● **Exercise details**:
For each line of the data below that holds "EndpointID", copy the line.

Dataset entries:
+ + + +
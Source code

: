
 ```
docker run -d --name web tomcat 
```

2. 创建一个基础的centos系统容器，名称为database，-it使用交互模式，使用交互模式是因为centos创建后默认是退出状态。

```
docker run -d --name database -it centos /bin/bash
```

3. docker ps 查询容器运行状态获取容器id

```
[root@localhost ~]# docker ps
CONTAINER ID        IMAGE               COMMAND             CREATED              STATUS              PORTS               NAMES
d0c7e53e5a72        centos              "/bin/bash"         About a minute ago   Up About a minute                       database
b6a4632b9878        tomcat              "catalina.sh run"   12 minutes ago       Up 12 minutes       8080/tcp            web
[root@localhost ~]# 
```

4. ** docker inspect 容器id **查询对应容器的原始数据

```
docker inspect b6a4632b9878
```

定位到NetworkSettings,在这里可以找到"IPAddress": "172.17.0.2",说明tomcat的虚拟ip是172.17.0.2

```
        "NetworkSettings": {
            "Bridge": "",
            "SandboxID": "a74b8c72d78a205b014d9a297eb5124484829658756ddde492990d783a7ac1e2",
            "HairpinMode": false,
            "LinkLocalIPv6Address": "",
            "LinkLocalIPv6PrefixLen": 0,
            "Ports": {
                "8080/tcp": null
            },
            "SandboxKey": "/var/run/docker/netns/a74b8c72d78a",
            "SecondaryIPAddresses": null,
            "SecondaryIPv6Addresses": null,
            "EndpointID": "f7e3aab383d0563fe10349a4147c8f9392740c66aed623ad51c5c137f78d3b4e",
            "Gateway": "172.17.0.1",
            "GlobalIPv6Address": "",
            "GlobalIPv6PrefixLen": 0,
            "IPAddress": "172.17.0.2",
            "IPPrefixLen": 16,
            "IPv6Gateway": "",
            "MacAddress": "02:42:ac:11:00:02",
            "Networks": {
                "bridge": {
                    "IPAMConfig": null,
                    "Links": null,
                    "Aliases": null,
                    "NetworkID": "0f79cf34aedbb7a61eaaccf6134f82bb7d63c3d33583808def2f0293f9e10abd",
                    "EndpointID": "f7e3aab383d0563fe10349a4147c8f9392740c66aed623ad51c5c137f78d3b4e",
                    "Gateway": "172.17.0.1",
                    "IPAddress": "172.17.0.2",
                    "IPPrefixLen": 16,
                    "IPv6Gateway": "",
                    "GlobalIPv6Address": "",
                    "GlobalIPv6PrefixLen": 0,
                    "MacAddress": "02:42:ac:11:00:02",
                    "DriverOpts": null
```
+ + + +
● **Output**:
            "EndpointID": "f7e3aab383d0563fe10349a4147c8f9392740c66aed623ad51c5c137f78d3b4e",
                    "EndpointID": "f7e3aab383d0563fe10349a4147c8f9392740c66aed623ad51c5c137f78d3b4e",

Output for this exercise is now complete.